- November 9, 2015
Anu Tali was back in our town this past weekend for a series of sold-out concerts titled, “Our Town,” after Aaron Copland’s film score based on the Thornton Wilder play. Although neither the Brahms Violin Concerto nor the Dvorak Symphony Number 8 that followed the Copland had much to do with Copland’s reminiscent setting, both works are evocations of their composers’ homelands so, if you stretched your imagination a bit, you could see an over-all musical theme emerge.
The Copland is a pastoral piece of American nostalgia, painting a picture of almost any small, sleepy town, including early 20th century Sarasota. We all have our tales of dying and wistfulness when we think of what may have been a simpler time but still hold the same feelings we bring with us today. The opening of Copland’s melancholy theme is brought to life by the ringing bell-tones of a glockenspiel which, with the beautiful wind, brass and string choirs in the Sarasota Orchestra, brought stars into an otherwise dimly lit sky. Tali and the players had just the right touch of American sounds and the result was sublime and serene.
Brahms’ Violin Concerto is anything but serene but it’s certainly sublime music. Guy Braunstein, an Israeli violinist who was the youngest player ever to be named concertmaster of the illustrious Berlin Philharmonic, but left that post to pursue a solo career, was soloist with the Sarasota Orchestra and his experience as leader with Berlin, gave him wonderful body language that sent excellent messages to both Tali and the other instrumentalists, keeping them together and working as one organism.

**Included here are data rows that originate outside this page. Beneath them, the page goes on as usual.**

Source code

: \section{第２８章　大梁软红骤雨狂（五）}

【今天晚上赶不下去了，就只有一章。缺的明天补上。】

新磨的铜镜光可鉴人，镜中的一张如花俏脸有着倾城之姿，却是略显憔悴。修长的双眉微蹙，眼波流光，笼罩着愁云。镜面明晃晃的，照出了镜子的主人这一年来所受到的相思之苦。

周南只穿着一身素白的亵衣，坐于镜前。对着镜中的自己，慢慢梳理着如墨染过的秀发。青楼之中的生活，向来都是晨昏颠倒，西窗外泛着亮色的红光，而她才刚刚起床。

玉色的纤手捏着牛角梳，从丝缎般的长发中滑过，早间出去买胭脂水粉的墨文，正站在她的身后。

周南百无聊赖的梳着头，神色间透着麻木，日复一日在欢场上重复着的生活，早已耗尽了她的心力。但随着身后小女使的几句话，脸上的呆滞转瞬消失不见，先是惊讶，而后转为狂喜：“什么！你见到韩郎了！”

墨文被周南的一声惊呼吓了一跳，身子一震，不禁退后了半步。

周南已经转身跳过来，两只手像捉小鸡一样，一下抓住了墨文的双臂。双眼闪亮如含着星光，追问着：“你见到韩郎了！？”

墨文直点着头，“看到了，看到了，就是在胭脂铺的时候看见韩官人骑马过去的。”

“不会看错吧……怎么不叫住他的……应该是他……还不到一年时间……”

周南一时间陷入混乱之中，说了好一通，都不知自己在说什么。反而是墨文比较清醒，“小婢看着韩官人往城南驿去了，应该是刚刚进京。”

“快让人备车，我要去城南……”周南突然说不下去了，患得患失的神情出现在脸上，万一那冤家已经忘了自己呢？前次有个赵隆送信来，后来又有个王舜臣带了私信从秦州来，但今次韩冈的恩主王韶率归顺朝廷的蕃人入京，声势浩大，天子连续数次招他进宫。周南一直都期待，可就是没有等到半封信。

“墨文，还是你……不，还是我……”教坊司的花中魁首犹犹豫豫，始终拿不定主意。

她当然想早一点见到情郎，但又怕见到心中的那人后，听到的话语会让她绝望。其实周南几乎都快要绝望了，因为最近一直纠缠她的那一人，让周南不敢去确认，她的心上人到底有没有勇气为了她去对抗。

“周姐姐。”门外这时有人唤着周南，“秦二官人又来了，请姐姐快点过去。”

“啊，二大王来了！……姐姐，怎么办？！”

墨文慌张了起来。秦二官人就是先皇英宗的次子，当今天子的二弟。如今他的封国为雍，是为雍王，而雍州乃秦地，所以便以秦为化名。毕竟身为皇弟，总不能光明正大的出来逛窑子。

It was a beautifully presented performance but, as I’ve said in the past, I like my Brahms with more bite. I like real rhythmic definition and punctuation in this Concerto, especially in the outer movements so Brahms’ accented rhythms are more Germanic and vertical than lyrical. The middle movement, marked Adagio, therefore, came off much more stylistically correct than the opening and closing Allegros but it was a fine performance, nonetheless, particularly when the soloist stepped aside for the gorgeous oboe solo in the slow movement.
Dvorak’s Symphony Number 8, on the other hand, had all the stylistic pizazz of the Czech countryside and the orchestra sounded at its best in this repertoire, brimming with gorgeous choirs of strings, winds and brass that seemed to come straight out of Dvorak’s homeland. It was folksy, Slavic and exciting with some great solo playing coming from principal players, particularly concertmaster Dan Jordan, Betsy Traba (flute), Fernando Traba (bassoon), and clarinetist Bharat Chandra.
It was great fun watching Braunstein taking a busman’s holiday playing in the second violin section in the Dvorak. (This is not without precedent. Itzhak Perlman sat in with the New York Philharmonic after one of his solo turns.) The orchestra members seemed all a-twitter about having the soloist in their ranks, even taking a couple of selfies before the music started after intermission.
And it was exciting having not one, but two encores on the program beginning with Braunstein performing a rollicking rendition of Fritz Kreisler’s “Soldier’s March,” which he turned into a tipsy, slightly drunken novelty piece for his encore after his Brahms. And the whole orchestra offered a rousing rendering of Brahms’ tuneful and rhythmic Hungarian Dance Number 1, as the final encore.